Recruitment agencies can often facilitate the movement of workers looking for job opportunities outside of their home country. Recruitment agencies are especially sought after in sectors where there is seasonal demand, often attracting migrant workers and those who may not speak a common language. Migrant workers regularly travel great distances and may not have a support network in the foreign country, are at the greatest risk of exploitative and abusive hiring practices. For example, migrant workers often rely on recruitment agencies to handle complex visa procedures and will submit personal identity documents to gain employment. Workers who flee exploitative work arrangements without access to their identity documents are at risk of becoming undocumented and left stranded without accommodation and money.


Recruitment agencies will also often charge a fee for the services provided. Sometimes this will represent a disproportionately high percentage of the salary advertised. In these circumstances, there is a risk that the employee will be subject to unauthorised deductions or debt bondage.


Businesses can ensure safe recruitment practices by conducting due diligence on recruitment agencies they use in the market, and ensure they undertake due diligence to ensure other businesses in its supply chain also have safe recruitment practices. Businesses in low-skilled or seasonal industries need to take extra care to ensure legitimate recruitment agencies are used, given the vulnerability of potential workers in these sectors.

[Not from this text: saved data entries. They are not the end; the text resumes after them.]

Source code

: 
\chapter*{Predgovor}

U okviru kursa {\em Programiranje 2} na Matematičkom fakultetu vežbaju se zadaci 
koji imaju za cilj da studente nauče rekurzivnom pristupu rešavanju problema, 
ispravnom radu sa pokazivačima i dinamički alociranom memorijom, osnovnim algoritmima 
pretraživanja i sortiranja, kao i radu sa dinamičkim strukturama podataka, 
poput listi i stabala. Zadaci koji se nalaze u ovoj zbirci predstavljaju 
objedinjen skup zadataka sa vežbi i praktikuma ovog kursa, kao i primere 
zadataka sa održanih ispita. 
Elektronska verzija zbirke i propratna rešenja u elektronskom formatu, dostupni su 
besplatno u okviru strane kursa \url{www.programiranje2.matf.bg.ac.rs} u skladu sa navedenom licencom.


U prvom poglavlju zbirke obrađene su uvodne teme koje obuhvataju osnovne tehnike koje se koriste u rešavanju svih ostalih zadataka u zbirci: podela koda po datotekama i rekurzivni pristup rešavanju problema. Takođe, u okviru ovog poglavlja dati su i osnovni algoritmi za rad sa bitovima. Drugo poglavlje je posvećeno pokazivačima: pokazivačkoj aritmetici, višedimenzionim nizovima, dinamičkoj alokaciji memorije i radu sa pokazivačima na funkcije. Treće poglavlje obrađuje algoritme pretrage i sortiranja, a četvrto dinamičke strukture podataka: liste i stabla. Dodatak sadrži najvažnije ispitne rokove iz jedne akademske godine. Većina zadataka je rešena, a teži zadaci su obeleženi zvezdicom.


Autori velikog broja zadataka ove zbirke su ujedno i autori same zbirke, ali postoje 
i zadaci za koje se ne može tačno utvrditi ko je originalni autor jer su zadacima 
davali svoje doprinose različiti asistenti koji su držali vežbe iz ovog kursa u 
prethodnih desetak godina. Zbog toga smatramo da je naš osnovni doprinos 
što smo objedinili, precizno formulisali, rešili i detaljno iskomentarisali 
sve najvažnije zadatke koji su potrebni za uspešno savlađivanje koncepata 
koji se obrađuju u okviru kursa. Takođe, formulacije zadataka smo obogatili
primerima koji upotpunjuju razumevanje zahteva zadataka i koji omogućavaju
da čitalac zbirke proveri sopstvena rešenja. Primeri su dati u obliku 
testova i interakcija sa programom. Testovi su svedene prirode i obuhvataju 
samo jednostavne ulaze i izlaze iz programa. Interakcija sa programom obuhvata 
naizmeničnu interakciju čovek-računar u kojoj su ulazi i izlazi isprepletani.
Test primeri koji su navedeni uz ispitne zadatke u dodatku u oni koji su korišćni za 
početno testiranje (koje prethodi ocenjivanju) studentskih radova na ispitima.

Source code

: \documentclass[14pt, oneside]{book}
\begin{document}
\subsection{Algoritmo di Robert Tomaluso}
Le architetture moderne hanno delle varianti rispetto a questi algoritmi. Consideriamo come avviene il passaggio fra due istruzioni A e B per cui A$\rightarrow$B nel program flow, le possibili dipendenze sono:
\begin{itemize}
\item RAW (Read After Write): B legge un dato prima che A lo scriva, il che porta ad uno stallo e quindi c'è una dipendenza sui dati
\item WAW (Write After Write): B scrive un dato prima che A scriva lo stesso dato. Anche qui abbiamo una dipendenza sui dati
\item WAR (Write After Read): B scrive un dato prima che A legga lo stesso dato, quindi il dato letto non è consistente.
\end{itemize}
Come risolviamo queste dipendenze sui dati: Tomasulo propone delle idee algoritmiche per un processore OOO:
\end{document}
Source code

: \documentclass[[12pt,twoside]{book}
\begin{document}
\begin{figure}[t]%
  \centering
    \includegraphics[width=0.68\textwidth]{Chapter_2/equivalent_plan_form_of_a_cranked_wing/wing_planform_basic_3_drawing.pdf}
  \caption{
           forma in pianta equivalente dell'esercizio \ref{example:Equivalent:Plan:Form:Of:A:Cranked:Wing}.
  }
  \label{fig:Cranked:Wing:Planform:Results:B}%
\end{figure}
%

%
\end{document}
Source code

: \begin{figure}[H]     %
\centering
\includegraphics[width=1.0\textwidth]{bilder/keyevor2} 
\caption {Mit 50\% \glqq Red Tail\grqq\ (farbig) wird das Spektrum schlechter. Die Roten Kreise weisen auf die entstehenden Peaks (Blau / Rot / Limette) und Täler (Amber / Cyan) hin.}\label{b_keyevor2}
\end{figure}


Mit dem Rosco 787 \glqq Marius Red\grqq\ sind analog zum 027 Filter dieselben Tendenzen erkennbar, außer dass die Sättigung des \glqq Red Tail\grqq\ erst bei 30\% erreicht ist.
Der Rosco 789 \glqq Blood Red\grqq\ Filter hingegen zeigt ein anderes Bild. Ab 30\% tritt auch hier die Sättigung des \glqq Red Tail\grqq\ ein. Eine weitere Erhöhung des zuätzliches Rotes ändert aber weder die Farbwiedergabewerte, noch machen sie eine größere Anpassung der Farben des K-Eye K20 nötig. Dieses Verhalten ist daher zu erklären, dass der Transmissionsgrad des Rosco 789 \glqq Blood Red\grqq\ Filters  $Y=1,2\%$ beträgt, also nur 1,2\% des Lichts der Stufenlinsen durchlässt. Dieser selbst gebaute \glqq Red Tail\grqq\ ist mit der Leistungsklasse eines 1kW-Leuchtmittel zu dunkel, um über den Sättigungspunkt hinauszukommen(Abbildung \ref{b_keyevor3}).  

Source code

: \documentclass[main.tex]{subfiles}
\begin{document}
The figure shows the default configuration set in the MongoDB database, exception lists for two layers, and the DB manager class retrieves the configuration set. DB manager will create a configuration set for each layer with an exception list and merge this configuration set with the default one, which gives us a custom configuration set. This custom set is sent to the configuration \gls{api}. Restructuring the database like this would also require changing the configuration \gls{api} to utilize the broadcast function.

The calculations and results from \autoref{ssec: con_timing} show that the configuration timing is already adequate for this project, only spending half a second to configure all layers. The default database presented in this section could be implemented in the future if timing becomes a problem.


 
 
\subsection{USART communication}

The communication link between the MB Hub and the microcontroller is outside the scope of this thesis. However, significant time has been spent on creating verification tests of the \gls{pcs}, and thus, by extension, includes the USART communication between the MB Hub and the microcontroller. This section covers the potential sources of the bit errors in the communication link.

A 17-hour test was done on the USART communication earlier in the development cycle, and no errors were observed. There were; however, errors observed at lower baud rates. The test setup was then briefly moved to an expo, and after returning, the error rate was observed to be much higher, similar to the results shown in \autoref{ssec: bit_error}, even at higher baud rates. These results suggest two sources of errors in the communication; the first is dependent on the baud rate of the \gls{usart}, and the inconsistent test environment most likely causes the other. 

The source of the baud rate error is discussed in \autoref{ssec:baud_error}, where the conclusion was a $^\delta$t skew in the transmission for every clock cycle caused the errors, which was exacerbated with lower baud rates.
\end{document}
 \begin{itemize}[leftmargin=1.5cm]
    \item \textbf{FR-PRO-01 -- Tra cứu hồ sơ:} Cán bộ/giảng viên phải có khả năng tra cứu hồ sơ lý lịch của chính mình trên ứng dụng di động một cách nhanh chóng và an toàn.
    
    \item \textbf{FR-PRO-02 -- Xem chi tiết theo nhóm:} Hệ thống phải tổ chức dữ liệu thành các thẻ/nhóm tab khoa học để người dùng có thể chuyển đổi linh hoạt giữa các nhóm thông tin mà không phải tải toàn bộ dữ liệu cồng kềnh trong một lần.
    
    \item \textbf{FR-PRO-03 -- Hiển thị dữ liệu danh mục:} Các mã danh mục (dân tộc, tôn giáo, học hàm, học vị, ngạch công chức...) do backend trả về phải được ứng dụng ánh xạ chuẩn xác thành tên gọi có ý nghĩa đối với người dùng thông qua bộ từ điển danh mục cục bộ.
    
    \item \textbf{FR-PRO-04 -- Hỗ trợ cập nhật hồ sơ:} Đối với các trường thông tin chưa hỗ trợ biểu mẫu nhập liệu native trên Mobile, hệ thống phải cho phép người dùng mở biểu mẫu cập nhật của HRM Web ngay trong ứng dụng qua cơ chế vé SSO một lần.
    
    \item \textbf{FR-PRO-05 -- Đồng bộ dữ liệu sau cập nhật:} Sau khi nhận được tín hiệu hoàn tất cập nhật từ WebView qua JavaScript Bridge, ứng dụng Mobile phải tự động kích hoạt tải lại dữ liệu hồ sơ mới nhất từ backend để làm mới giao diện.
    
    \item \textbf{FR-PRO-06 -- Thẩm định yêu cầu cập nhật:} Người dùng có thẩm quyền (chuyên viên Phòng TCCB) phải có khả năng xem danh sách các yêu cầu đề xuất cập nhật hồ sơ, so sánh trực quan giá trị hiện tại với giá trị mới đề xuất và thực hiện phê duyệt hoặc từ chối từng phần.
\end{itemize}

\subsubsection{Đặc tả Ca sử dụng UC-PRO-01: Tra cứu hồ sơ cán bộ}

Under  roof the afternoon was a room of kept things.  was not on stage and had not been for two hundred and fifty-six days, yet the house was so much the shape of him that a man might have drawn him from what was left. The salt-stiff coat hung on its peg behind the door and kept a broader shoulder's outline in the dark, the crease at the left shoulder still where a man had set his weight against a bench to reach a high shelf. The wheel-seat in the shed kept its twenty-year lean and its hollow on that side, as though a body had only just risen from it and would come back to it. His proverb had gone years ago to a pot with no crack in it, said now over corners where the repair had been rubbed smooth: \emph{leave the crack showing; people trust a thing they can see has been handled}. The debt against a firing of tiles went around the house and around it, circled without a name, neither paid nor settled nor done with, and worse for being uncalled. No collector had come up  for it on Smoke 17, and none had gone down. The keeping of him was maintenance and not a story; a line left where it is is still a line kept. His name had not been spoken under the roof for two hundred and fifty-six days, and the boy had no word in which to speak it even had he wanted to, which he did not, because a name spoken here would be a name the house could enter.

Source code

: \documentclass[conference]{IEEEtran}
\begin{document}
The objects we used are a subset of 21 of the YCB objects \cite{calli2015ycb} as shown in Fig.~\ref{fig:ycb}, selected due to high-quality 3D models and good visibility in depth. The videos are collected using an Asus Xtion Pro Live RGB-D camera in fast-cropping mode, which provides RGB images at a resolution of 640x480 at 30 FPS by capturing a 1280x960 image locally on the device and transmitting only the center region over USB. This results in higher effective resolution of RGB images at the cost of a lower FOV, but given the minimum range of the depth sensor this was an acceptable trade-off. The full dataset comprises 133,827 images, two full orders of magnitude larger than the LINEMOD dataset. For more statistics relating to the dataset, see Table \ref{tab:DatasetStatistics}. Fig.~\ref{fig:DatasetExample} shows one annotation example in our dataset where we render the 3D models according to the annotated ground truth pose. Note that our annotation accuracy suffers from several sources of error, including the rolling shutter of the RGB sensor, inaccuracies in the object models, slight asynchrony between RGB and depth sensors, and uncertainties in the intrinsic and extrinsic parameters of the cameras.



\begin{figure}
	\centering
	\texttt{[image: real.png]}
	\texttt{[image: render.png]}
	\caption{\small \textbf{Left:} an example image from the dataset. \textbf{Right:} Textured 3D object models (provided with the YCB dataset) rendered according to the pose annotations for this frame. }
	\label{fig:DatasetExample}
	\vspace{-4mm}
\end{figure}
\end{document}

Relevant Human Rights Instruments

ILO Convention concerning Private Employment Agencies, 1997 (No. 181)
ILO Convention concerning the Protection of Wages, 1949 (No. 95)
ILO Convention concerning Decent Work for Domestic Workers, 2011 (No. 189)
ILO Convention concerning Minimum Age for Admission to Employment, 1973 (No. 138)
International Covenant on Civil and Political Rights, 1966, Article 8
International Convention on the Protection of the Rights of All Migrant Workers and Members of their Families, 1990



SDG 8.7

Ensuring salary deductions are not made without employee authorization or knowledge may promote SDG 8.7: Take immediate and effective measures to eradicate forced labour, end modern slavery and human trafficking and secure the prohibition and elimination of the worst forms of child labour, including recruitment and use of child soldiers, and by 2025 end child labour in all its forms.

SDG 8.8
Similarly, ensuring recruitment does not involve false advertising or contracting promotes SDG 8.8: Protect labour rights and promote safe and secure working environments for all workers, including migrant workers, in particular women migrants, and those in precarious employment.